Abstract

Solid-state processing of metal material is a very complex physical and chemical process, which is coupled by a series of variations including heat transfer, momentum transfer, mass transfer, and phase change. Applying three-dimensional finite element numerical method to the simulation of solid-state processing can perform analysis of metal material’s forging processes before production trial production, can obtain their relevant information such as material flow law, temperature field, and strain field under the minimum physical test conditions, thereby predicting metal material’s forming defects and improving their forging quality. On the basis of summarizing and analyzing previous research works, this paper expounded the current status and significance of solid-state processing of metal materials, elaborated the development background, current status, and future challenges of 3D finite element numerical simulation, introduced the discrimination method and free surface solution method of numerical simulation calculation, conducted finite element model’s geometric assumptions, material selection, element division, model establishment, parameter selection, and initial and boundary condition determination, and simulated and analyzed rheological casting, remelting heating, thixoforming, and rotary piercing processes of metal materials.
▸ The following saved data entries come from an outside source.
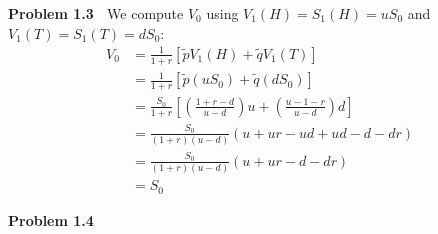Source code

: \documentclass[12pt, letterpaper]{article}
\begin{document}
\vspace{5mm}
\noindent
\textbf{Problem 1.3} $\;$ We compute $V_0$ using $V_1(H) = S_1(H) = uS_0$ and $V_1(T) = S_1(T) = dS_0$:
\begin{align*}
    V_0 &= \frac{1}{1+r} \left[ \tilde p V_1(H) + \tilde q V_1(T) \right] \\
    &= \frac{1}{1+r} \left[ \tilde p (uS_0) + \tilde q (dS_0) \right] \\
    &= \frac{S_0}{1+r} \left[ \left( \frac{1+r - d}{u-d} \right) u + \left( \frac{u-1-r}{u-d} \right) d \right] \\
    &= \frac{S_0}{(1+r)(u-d)} \left( u +ur - ud + ud - d - dr \right) \\
    &= \frac{S_0}{(1+r)(u-d)} \left( u +ur - d - dr \right) \\
    &= S_0
\end{align*}

\vspace{5mm}
\noindent
\textbf{Problem 1.4} $\;$ 
\end{document}
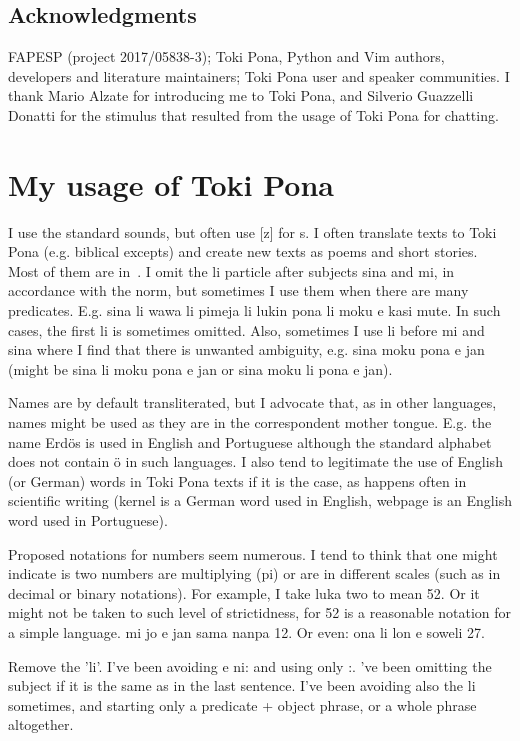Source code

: \documentclass{article}
\begin{document}
\subsection*{Acknowledgments}
FAPESP (project 2017/05838-3);
Toki Pona, Python and Vim authors, developers and literature maintainers;
Toki Pona user and speaker communities. 
I thank Mario Alzate for introducing me to Toki Pona,
and Silverio Guazzelli Donatti for the stimulus that resulted
from the usage of Toki Pona for chatting.

\appendix
\section{My usage of Toki Pona}\label{mytoki}
I use the standard sounds, but often use [z] for s.
I often translate texts to Toki Pona (e.g. biblical excepts)
and create new texts as poems and short stories.
Most of them are in~\cite{tokisona}.
I omit the li particle after subjects sina and mi,
in accordance with the norm,
but sometimes I use them when there are many predicates.
E.g. sina li wawa li pimeja li lukin pona li moku e kasi mute.
In such cases, the first li is sometimes omitted.
Also, sometimes I use li before mi and sina where I find
that there is unwanted ambiguity, e.g.
sina moku pona e jan 
(might be sina li moku pona e jan or sina moku li pona e jan).

Names are by default transliterated,
but I advocate that, as in other languages,
names might be used as they are in the
correspondent mother tongue.
E.g. the name Erdös is used in
English and Portuguese although the standard
alphabet does not contain ö in such languages.
I also tend to legitimate the use of English (or German) words
in Toki Pona texts if it is the case,
as happens often in scientific writing
(kernel is a German word used in English,
webpage is an English word used in Portuguese).

Proposed notations for numbers seem numerous.
I tend to think that one might indicate is two numbers
are multiplying (pi) or are in different scales
(such as in decimal or binary notations).
For example, I take luka two to mean 52.
Or it might not be taken to such level of strictidness,
for 52 is a reasonable notation for a simple language.
mi jo e jan sama nanpa 12.
Or even:
ona li lon e soweli 27.

Remove the 'li'.
I've been avoiding e ni: and using only :.
've been omitting the subject if it is the
same as in the last sentence.
I've been avoiding also the li sometimes,
and starting only a predicate + object phrase,
or a whole phrase altogether.
\end{document}
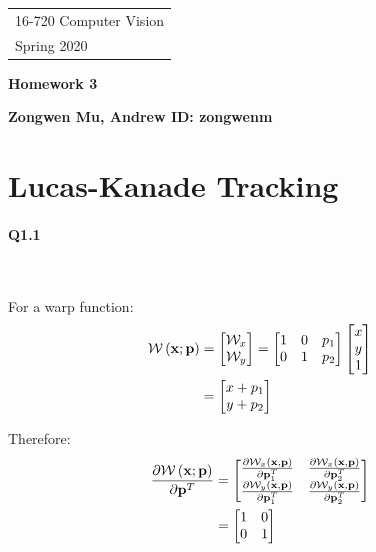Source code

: \documentclass[11pt]{article} \usepackage{fullpage} \usepackage{graphicx} \usepackage{epstopdf} \usepackage{color} \usepackage{psfrag} \usepackage{pdfsync}\usepackage{indentfirst}\usepackage{subfigure}\usepackage{float}\usepackage[section]{placeins}
\begin{document}
{\parindent 0pt \begin{tabular}[t]{l} 16-720 Computer Vision \\ Spring 2020 \end{tabular}}%
\parindent 0pt \parskip 8pt
\begin{center} \large\bf Homework 3 \end{center}
\begin{center} \large\bf Zongwen Mu, Andrew ID: zongwenm \end{center}
\bigskip


\section{Lucas-Kanade Tracking}

\setlength{\parindent}{2em}  

\paragraph{Q1.1}~{}

For a warp function:
\begin{align}
	\mathcal{W}\left(\bold{x}; \bold{p}\right) & = 
	\begin{bmatrix}
	\mathcal{W}_x \\
	\mathcal{W}_y
	\end{bmatrix}
	= \begin{bmatrix}
	1 & 0 & p_1 \\
	0 & 1 & p_2
	\end{bmatrix}
	\begin{bmatrix}
	x \\ y \\ 1
	\end{bmatrix} \\
	& = \begin{bmatrix}
	x + p_1 \\ y + p_2
	\end{bmatrix}
\end{align}

Therefore:
\begin{align}
	\frac{\partial{\mathcal{W}\left(\bold{x}; \bold{p}\right)}}{\partial{\bold{p}^{T}}} & =
	\begin{bmatrix}
		\frac{\partial{\mathcal{W}_{x}\left(\bold{x}, \bold{p}\right)}}{\partial{\bold{p}_{1}^{T}}} & \frac{\partial{\mathcal{W}_{x}\left(\bold{x}, \bold{p}\right)}}{\partial{\bold{p}_{2}^{T}}} \\
		\frac{\partial{\mathcal{W}_{y}\left(\bold{x}, \bold{p}\right)}}{\partial{\bold{p}_{1}^{T}}} & \frac{\partial{\mathcal{W}_{y}\left(\bold{x}, \bold{p}\right)}}{\partial{\bold{p}_{2}^{T}}}	
	\end{bmatrix} \\
	& =
	\begin{bmatrix}
		1 & 0 \\
		0 & 1
	\end{bmatrix}
\end{align}
\end{document}
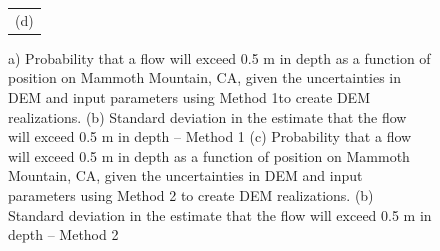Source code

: \documentclass[12pt]{article}
\begin{document}
\begin{figure}[H]
\begin{minipage}{0.6\textwidth}
\begin{tabular}{c}
        (d)
        \end{tabular}
    \end{minipage} 
    \caption{a) Probability that a flow will exceed 0.5 m in depth as
      a function of position on Mammoth Mountain, CA, given the
      uncertainties in DEM and input parameters using Method 1to
      create DEM realizations. (b) Standard deviation in the estimate
      that the flow will exceed 0.5 m in depth -- Method 1 (c)
      Probability that a flow will exceed 0.5 m in depth as a function
      of position on Mammoth Mountain, CA, given the uncertainties in
      DEM and input parameters using Method 2 to create DEM
      realizations.  (b) Standard deviation in the estimate that the
      flow will exceed 0.5 m in depth -- Method 2 }
\label{fig4}  
\end{figure}


\end{document}
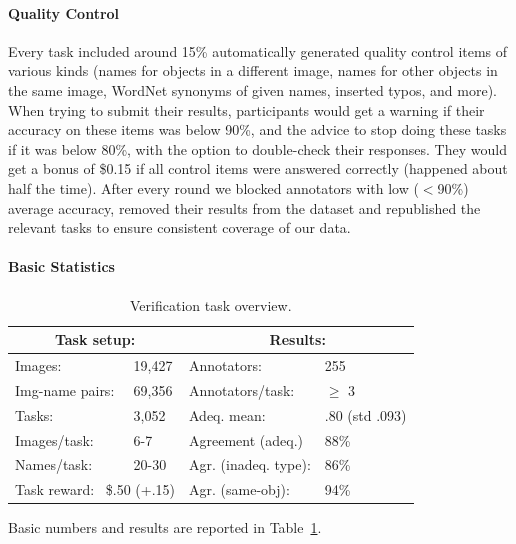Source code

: \documentclass[11pt,a4paper]{article}
\begin{document}
\paragraph{Quality Control}
Every task included around 15\% automatically generated quality control items of various kinds (names for objects in a different image, names for other objects in the same image, WordNet synonyms of given names, inserted typos, and more).
When trying to submit their results, participants would get a warning if their accuracy on these items was below 90\%, and the advice to stop doing these tasks if it was below 80\%, with the option to double-check their responses.
They would get a bonus of \$0.15 if all control items were answered correctly (happened about half the time).
After every round we blocked annotators with low ($<$90\%) average accuracy, removed their results from the dataset and republished the relevant tasks to ensure consistent coverage of our data.

\paragraph{Basic Statistics}
\begin{table}[t]
	\centering
	\small
	\begin{tabular}{|ll|ll|}
		\hline
		\multicolumn{2}{|c|}{\textbf{Task setup:}} & \multicolumn{2}{c|}{\textbf{Results:}} \\ \hline
		Images: & 19,427 &
		Annotators: & 255 \\
		Img-name pairs: & 69,356 &
		Annotators/task: & $\geq$ 3 \\
		Tasks: & 3,052 &
		Adeq. mean: & \hspace{-3em}.80 (std .093)\\
		Images/task: & 6-7 &			
		Agreement (adeq.) & 88\% \\ 
		Names/task: & 20-30 &
		Agr. (inadeq. type): & 86\% \\
		\multicolumn{2}{|l|}{Task reward: \ \$.50 (+.15)} & 
		Agr. (same-obj): & 94\% \\
		\hline
	\end{tabular}
	\caption{Verification task overview. 
		\label{tab:verification-numbers}}
\end{table}
Basic numbers and results are reported in Table~\ref{tab:verification-numbers}.


\end{document}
The results show that the 3D finite element numerical method can not only simulate various processes of flow field, temperature field, stress field, and microstructure in solid-state processing but also can provide a reliable basis for effectively obtaining a reasonable description and finding a more optimized design plan for metal material processing in a short time, which plays an important role in understanding and analyzing solid metal forming process, controlling and optimizing process parameters, guiding and mastering rheological casting, and secondary heating and rotary piercing of metal materials.